(Stored data entries)
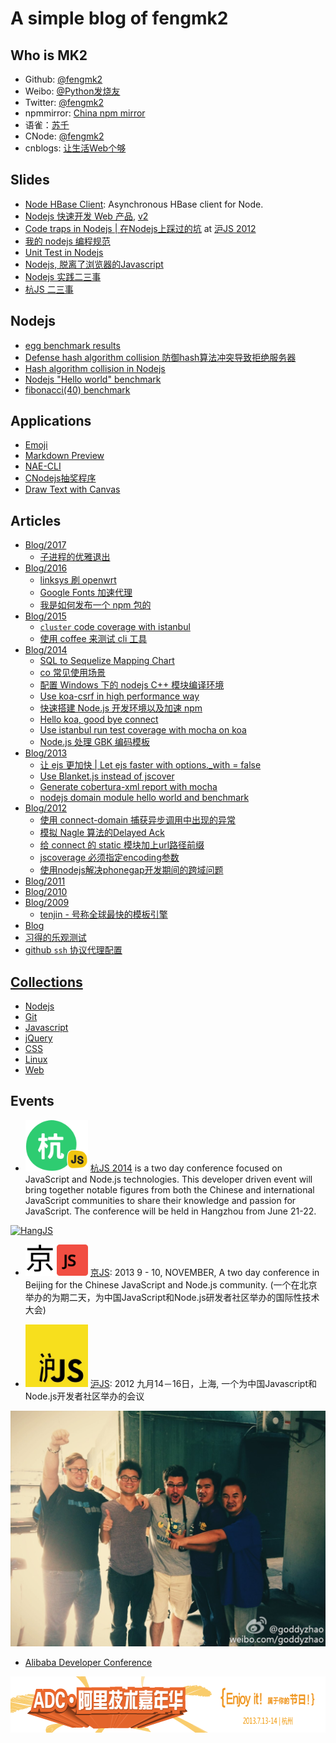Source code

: # A simple blog of fengmk2

## Who is MK2

* Github: [@fengmk2](https://github.com/fengmk2)
* Weibo: [@Python发烧友](http://weibo.com/imk2)
* Twitter: [@fengmk2](http://twitter.com/fengmk2)
* npmmirror: [China npm mirror](https://npmmirror.com)
* 语雀：[苏千](https://www.yuque.com/fengmk2)
* CNode: [@fengmk2](https://cnodejs.org/user/fengmk2)
* cnblogs: [让生活Web个够](https://fengmk2.cnblogs.com/)

## Slides

* [Node HBase Client](https://github.com/alibaba/node-hbase-client): Asynchronous HBase client for Node.
* [Nodejs 快速开发 Web 产品](./ppt/nodejs-web-dev.html), [v2](./ppt/nodejs-web-dev-v2.html)
* [Code traps in Nodejs | 在Nodejs上踩过的坑](./ppt/hujs.html) at [沪JS 2012](http://www.hujs.org/)
* [我的 nodejs 编程规范](./ppt/nodejs_programming_style.html)
* [Unit Test in Nodejs](/ppt/unittest-and-bdd-in-nodejs-with-mocha.html)
* [Nodejs, 脱离了浏览器的Javascript](/ppt/qcon2011/index.html)
* [Nodejs 实践二三事](/ppt/those-things-using-nodejs/index.html)
* [杭JS 二三事](/ppt/hangjs.html)

## Nodejs

* [egg benchmark results](/egg/benchmark/index.html)
* [Defense hash algorithm collision 防御hash算法冲突导致拒绝服务器](/blog/2011/defense-hash-algorithm-collision-dos.html)
* [Hash algorithm collision in Nodejs](/blog/2011/hac-in-nodejs-results.html)
* [Nodejs "Hello world" benchmark](/blog/helloworld-benchmark.html)
* [fibonacci(40) benchmark](/blog/2011/fibonacci/nodejs-python-php-ruby-lua.html)

## Applications

* [Emoji](./emoji/index.html)
* [Markdown Preview](./browser.html)
* [NAE-CLI](https://cnodejs.org/topic/4f387648301a48d50e003d4c)
* [CNodejs抽奖程序](/lottery/index.html)
* [Draw Text with Canvas](/blog/2011/canvas-text.html)

## Articles

* [Blog/2017](blog/2017/index.html)
  * [子进程的优雅退出](blog/2017/graceful-process-exit.html)
* [Blog/2016](blog/2016/index.html)
  * [linksys 刷 openwrt](openwrt/README.html)
  * [Google Fonts 加速代理](blog/2016/google-fonts-mirror.html)
  * [我是如何发布一个 npm 包的](blog/2016/how-i-publish-a-npm-package.html)
* [Blog/2015](blog/2015/index.html)
  * [`cluster` code coverage with istanbul](blog/2015/cluster-coverage/README.html)
  * [使用 coffee 来测试 cli 工具](blog/2015/test-cli-with-coffee.html)
* [Blog/2014](blog/2014/index.html)
  * [SQL to Sequelize Mapping Chart](blog/2014/10/sql-to-sequelize-mapping-chart.html)
  * [co 常见使用场景](blog/2014/07/co-usage.html)
  * [配置 Windows 下的 nodejs C++ 模块编译环境](blog/2014/07/node-gyp-cpp-build-env.html)
  * [Use koa-csrf in high performance way](blog/2014/06/use-koa-csrf-high-performance-way.html)
  * [快速搭建 Node.js 开发环境以及加速 npm](blog/2014/03/node-env-and-faster-npm.html)
  * [Hello koa, good bye connect](blog/2014/03/koa-vs-connect.html)
  * [Use istanbul run test coverage with mocha on koa](blog/2014/03/istanbul.html)
  * [Node.js 处理 GBK 编码模板](./blog/2014/iconv-lite/iconv-lite.html)
* [Blog/2013](./blog/2013/index.html)
  * [让 ejs 更加快 | Let ejs faster with options._with = false](./benchmark/ejs/with_false_better_than_true.html)
  * [Use Blanket.js instead of jscover](./blog/2013/05/blanketjs-jscoverage.html)
  * [Generate cobertura-xml report with mocha](./blog/2013/02/cobertura-xml-with-mocha.html)
  * [nodejs domain module hello world and benchmark](./blog/2013/03/domain-helloworld-benchmark.html)
* [Blog/2012](./blog/2012/index.html)
  * [使用 connect-domain 捕获异步调用中出现的异常](./blog/2012/12/domain_module.html)
  * [模拟 Nagle 算法的Delayed Ack](./benchmark/nagle-algorithm-delayed-ack-mock.html)
  * [给 connect 的 static 模块加上url路径前缀](./blog/2012/06/use-pre-for-connect-static-middleware.html)
  * [jscoverage 必须指定encoding参数](./blog/2012/06/jscoverage-must-set-encoding.html)
  * [使用nodejs解决phonegap开发期间的跨域问题](./blog/2012/05/phonegap-dev-env-cross-domain-with-nodejs.html)
* [Blog/2011](./blog/2011/index.html)
* [Blog/2010](./blog/2010/index.html)
* [Blog/2009](./blog/2009/index.html)
  * [tenjin - 号称全球最快的模板引擎](blog/2009/0322/tenjin-intro.html)
* [Blog](./blog/index.html)
* [习得的乐观测试](./Learned-Optimism-Test.htm)
* [github `ssh` 协议代理配置](./github-proxy.html)

## [Collections](./collections)

* [Nodejs](./collections/nodejs.html)
* [Git](./collections/git.html)
* [Javascript](/collections/javascript.html)
* [jQuery](/collections/jquery.html)
* [CSS](/collections/css.html)
* [Linux](/collections/linux.html)
* [Web](/collections/web.html)

## Events

* <img width="100" src="./images/hangjs-logo.svg"> [杭JS 2014](http://2014.jsconf.cn/) is a two day conference focused on JavaScript and Node.js technologies. This developer driven event will bring together notable figures from both the Chinese and international JavaScript communities to share their knowledge and passion for JavaScript. The conference will be held in Hangzhou from June 21-22.

<a href="./images/hangjs-family-photo2.jpg" target="_blank"><img src="./images/hangjs-family-photo2.jpg" alt="HangJS"></a>

* <img width="100" src="./images/jingjs-alt.svg" alt="Jingjs"> [京JS](https://2013.jsconfchina.com/): 2013 9 - 10, NOVEMBER, A two day conference in Beijing for the Chinese JavaScript and Node.js community. (一个在北京举办的为期二天，为中国JavaScript和Node.js研发者社区举办的国际性技术大会)

* <img width="100" src="./images/hujs-logo.jpeg" alt="Hujs"> [沪JS](http://www.hujs.org/): 2012 九月14－16日，上海, 一个为中国Javascript和Node.js开发者社区举办的会议

[![gleen&troy&goddy&jackson&mk2](./images/hujs-mans.jpeg)](./images/hujs-mans.jpeg)

* [Alibaba Developer Conference]

<a href="http://adc.alibabatech.org/" target="_blank"><img src="./images/adc-2013.png" width="728" height="90" alt="ADC·阿里技术嘉年华（7月13-14日·杭州）" /></a>

[Alibaba Developer Conference]: https://www.cnblogs.com/liping13599168/archive/2012/06/07/2540878.html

What you need to do: The entries above hold a line with "来测试 cli 工具](blog/2015/test-cli-with-coffee.html)" and a later line with "[nodejs domain module". Write out exactly those lines and all lines between, nothing more.

Response for this exercise:
  * [使用 coffee 来测试 cli 工具](blog/2015/test-cli-with-coffee.html)
* [Blog/2014](blog/2014/index.html)
  * [SQL to Sequelize Mapping Chart](blog/2014/10/sql-to-sequelize-mapping-chart.html)
  * [co 常见使用场景](blog/2014/07/co-usage.html)
  * [配置 Windows 下的 nodejs C++ 模块编译环境](blog/2014/07/node-gyp-cpp-build-env.html)
  * [Use koa-csrf in high performance way](blog/2014/06/use-koa-csrf-high-performance-way.html)
  * [快速搭建 Node.js 开发环境以及加速 npm](blog/2014/03/node-env-and-faster-npm.html)
  * [Hello koa, good bye connect](blog/2014/03/koa-vs-connect.html)
  * [Use istanbul run test coverage with mocha on koa](blog/2014/03/istanbul.html)
  * [Node.js 处理 GBK 编码模板](./blog/2014/iconv-lite/iconv-lite.html)
* [Blog/2013](./blog/2013/index.html)
  * [让 ejs 更加快 | Let ejs faster with options._with = false](./benchmark/ejs/with_false_better_than_true.html)
  * [Use Blanket.js instead of jscover](./blog/2013/05/blanketjs-jscoverage.html)
  * [Generate cobertura-xml report with mocha](./blog/2013/02/cobertura-xml-with-mocha.html)
  * [nodejs domain module hello world and benchmark](./blog/2013/03/domain-helloworld-benchmark.html)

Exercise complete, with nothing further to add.